题目描述
Given two strings s and t, determine if they are isomorphic.
Two strings are isomorphic if the characters in s can be replaced to get t.
All occurrences of a character must be replaced with another character while preserving the order of characters. No two characters may map to the same character but a character may map to itself.
例子
例子 1
Input: s = “egg”, t = “add” Output: true
例子 2
Input: s = “foo”, t = “bar” Output: false
例子 3
Input: s = “paper”, t = “title” Output: true
Note
You may assume both s and t have the same length.
解题思路
注意到这里题目中考虑到字母之间的对应关系,很容易想到用哈希表来建立对应关系,这里要注意一点:对应关系是双向的,即两边字符之间都是一一对应的,不存在从哪个字符串可以多对一。
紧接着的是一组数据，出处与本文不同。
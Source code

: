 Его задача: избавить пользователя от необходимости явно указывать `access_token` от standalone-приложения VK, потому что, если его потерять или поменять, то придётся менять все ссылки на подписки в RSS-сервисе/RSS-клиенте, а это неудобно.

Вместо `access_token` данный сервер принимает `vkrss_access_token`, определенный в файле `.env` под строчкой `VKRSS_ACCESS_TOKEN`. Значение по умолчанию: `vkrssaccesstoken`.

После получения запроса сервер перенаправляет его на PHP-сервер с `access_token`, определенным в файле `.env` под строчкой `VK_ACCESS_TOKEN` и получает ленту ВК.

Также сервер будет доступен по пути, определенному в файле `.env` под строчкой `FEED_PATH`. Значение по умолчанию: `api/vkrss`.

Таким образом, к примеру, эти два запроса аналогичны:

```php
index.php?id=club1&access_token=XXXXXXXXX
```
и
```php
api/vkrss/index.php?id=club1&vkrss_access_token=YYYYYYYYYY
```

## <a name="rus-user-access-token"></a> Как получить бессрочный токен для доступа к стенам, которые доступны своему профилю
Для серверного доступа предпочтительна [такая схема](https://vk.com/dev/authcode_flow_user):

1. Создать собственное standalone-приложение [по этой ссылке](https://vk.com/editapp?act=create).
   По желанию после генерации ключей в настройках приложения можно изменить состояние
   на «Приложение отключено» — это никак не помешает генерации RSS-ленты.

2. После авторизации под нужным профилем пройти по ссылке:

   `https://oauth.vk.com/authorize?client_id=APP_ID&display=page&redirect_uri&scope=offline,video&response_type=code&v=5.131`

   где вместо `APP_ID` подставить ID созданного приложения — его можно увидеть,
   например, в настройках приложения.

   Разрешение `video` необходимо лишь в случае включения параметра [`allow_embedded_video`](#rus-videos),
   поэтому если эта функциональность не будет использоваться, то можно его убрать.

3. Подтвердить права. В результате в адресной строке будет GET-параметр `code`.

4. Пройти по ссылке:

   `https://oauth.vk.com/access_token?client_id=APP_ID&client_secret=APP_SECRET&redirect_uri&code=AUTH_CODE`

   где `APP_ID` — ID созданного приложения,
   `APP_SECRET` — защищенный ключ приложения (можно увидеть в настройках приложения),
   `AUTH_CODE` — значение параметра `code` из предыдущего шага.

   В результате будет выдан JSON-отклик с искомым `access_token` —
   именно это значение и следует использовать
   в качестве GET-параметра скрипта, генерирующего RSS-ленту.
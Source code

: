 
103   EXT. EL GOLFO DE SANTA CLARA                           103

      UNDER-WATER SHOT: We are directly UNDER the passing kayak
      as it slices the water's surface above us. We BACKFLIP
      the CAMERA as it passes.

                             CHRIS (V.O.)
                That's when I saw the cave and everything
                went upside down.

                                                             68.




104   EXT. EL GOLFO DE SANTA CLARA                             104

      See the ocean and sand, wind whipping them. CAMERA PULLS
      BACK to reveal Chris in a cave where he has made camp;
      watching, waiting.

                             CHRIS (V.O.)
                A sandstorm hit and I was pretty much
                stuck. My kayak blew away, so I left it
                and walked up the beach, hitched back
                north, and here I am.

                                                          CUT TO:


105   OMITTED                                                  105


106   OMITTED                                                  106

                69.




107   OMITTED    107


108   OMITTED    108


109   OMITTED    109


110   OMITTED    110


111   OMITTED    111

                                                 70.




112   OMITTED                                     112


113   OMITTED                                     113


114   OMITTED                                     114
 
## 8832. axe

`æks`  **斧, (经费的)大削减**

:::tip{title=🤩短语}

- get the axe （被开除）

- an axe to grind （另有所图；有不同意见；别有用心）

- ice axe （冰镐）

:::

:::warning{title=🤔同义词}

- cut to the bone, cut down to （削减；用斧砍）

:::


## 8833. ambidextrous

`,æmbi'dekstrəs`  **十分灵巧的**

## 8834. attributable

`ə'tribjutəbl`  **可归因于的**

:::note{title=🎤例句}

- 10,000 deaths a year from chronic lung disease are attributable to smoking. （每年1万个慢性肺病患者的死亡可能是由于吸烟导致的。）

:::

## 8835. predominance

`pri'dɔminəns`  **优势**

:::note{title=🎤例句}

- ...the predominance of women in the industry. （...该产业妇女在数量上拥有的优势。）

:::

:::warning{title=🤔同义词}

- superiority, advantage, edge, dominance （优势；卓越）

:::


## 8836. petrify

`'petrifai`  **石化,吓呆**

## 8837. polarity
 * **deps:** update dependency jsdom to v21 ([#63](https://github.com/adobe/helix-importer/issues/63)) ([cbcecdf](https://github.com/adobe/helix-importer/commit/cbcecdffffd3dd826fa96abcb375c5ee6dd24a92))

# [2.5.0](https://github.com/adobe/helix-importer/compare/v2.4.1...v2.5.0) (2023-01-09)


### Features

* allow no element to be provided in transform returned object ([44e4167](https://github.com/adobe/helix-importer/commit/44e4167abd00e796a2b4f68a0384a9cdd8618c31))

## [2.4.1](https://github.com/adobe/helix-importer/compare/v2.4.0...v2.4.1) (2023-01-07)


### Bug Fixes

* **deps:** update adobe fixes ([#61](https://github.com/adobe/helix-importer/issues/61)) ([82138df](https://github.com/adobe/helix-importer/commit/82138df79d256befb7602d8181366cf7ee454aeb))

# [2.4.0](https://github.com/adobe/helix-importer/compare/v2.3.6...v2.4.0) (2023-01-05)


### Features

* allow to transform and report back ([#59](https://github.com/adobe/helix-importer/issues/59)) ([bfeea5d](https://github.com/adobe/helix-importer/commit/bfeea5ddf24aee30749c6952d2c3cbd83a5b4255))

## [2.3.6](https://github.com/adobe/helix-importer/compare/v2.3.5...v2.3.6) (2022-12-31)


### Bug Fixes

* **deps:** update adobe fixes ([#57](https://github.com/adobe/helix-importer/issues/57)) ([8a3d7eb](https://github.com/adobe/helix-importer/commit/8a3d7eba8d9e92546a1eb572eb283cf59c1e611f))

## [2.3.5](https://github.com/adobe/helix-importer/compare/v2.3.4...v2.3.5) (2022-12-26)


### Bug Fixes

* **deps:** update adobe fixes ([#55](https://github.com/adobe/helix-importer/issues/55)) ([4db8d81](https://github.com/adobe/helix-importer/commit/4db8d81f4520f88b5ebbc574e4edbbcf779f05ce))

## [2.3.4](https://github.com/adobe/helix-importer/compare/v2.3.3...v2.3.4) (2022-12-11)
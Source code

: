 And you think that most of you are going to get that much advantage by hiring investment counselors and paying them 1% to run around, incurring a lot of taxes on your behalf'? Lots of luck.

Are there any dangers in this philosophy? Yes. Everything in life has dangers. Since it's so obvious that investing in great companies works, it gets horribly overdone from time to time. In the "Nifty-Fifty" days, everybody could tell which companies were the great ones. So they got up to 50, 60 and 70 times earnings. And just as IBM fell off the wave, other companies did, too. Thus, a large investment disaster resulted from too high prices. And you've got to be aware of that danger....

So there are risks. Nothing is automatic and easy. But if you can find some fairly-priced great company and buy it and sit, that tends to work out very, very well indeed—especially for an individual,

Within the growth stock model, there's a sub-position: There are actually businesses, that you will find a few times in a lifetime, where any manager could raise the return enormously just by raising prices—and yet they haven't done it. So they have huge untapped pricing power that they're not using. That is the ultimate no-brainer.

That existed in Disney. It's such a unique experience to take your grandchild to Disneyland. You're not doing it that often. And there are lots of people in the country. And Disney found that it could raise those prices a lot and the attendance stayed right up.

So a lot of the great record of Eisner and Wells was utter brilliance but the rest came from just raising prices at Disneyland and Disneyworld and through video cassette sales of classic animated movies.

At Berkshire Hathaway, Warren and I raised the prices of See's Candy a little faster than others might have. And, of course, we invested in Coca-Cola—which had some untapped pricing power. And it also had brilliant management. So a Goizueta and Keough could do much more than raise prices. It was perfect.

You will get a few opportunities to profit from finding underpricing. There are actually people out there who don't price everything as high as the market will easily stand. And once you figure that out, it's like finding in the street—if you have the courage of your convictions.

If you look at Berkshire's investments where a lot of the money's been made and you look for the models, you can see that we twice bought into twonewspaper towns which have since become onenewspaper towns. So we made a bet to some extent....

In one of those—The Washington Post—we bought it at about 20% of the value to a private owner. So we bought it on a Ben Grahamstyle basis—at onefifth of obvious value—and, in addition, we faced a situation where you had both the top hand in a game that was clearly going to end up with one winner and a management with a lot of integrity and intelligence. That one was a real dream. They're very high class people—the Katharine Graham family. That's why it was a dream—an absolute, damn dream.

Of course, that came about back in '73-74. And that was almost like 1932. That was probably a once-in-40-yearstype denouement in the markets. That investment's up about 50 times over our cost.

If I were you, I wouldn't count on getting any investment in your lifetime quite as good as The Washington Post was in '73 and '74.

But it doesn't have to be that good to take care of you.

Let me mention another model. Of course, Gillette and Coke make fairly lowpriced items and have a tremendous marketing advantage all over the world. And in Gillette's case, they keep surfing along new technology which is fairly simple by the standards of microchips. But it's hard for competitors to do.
因此需要用两个哈希表分别建立对应关系。另外题目注明了字符串长度一致,否则还要对字符串长度进行判断,代码如下:
#include <unordered_map>
#include <string>
class Solution {
public:
bool isIsomorphic(std::string s, std::string t) {
std::unordered_map<char, char> dist;
std::unordered_map<char, char> rev_dist;
for (int i = 0; i < s.length(); i++) {
if (dist.find(s[i]) == dist.end()) {
dist[s[i]] = t[i];
} else if (dist[s[i]] != t[i]) {
return false;
}
if (rev_dist.find(t[i]) == rev_dist.end()) {
rev_dist[t[i]] = s[i];
} else if (rev_dist[t[i]] != s[i]) {
return false;
}
}
return true;
}
};
- 时间复杂度: O(n)
- 空间复杂度: O(1) 字符数量为常数